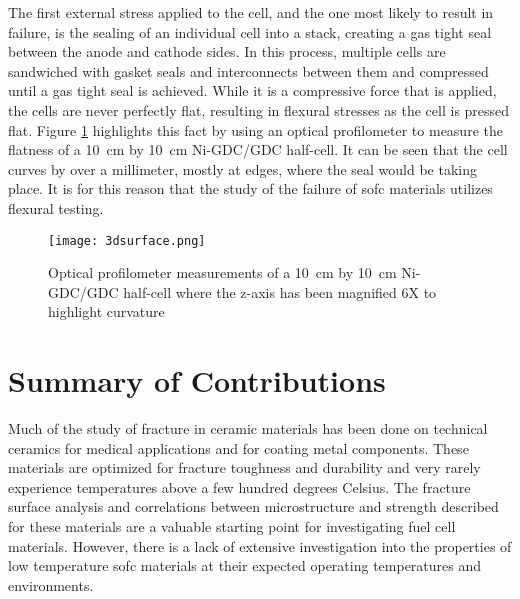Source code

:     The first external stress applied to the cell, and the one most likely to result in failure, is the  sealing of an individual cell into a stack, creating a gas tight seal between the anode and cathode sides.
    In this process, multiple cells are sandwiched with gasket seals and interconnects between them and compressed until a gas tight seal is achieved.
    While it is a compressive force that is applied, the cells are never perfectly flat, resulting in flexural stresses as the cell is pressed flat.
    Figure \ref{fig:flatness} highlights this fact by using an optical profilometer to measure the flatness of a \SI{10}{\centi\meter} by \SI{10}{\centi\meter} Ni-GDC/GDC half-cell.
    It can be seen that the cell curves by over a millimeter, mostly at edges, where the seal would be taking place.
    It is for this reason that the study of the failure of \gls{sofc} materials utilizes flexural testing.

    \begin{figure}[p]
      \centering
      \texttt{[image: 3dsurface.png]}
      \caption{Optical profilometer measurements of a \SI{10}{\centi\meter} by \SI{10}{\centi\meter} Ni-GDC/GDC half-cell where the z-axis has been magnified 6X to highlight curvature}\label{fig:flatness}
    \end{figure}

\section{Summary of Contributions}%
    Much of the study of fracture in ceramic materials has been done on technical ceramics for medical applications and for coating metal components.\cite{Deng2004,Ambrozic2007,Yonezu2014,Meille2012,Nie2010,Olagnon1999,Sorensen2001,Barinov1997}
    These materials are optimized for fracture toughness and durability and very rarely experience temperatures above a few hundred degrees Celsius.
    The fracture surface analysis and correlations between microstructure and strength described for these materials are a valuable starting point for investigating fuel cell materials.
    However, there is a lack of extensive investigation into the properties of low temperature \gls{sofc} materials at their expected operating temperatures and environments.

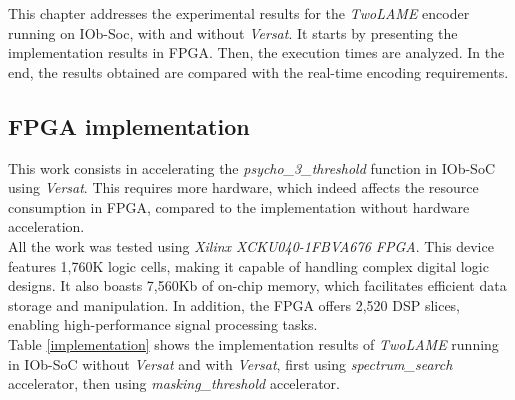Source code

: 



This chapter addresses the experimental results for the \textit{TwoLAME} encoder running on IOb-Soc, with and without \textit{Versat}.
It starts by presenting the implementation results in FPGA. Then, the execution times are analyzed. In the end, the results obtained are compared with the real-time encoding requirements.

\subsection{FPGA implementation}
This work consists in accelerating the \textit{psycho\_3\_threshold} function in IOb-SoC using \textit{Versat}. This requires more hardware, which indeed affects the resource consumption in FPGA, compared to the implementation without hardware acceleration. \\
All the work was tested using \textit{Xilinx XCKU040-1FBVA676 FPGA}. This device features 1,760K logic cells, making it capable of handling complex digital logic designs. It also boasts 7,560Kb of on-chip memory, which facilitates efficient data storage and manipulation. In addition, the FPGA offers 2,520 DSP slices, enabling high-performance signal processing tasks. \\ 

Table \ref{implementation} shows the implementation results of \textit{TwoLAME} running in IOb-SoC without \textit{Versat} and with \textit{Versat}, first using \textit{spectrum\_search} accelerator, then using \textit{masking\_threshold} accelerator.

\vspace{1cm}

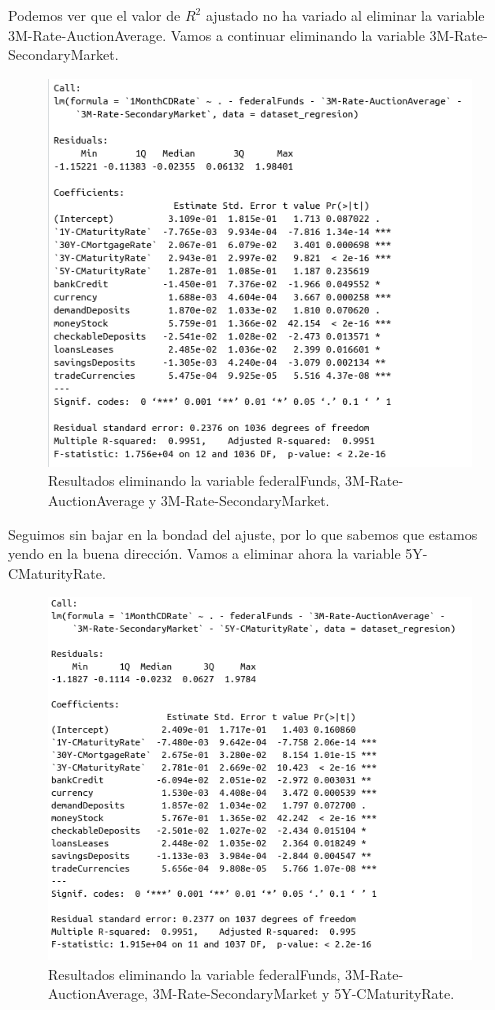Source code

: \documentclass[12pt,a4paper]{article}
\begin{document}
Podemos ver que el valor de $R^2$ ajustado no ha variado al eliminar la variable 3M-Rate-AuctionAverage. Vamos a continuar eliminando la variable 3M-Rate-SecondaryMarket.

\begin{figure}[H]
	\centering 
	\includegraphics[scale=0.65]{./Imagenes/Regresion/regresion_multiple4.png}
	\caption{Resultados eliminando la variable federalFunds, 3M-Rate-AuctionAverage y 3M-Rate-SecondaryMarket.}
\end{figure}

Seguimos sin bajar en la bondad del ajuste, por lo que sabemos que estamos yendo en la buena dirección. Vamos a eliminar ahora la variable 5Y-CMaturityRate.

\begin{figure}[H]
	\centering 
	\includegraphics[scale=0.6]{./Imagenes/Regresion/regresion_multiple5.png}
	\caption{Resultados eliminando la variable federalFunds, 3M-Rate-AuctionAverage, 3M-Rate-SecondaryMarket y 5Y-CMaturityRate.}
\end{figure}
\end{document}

----------------

TASK BRIEF:
In the listing above, locate each line with "scale" and copy it.

WORKED SOLUTION:
	\includegraphics[scale=0.65]{./Imagenes/Regresion/regresion_multiple4.png}
	\includegraphics[scale=0.6]{./Imagenes/Regresion/regresion_multiple5.png}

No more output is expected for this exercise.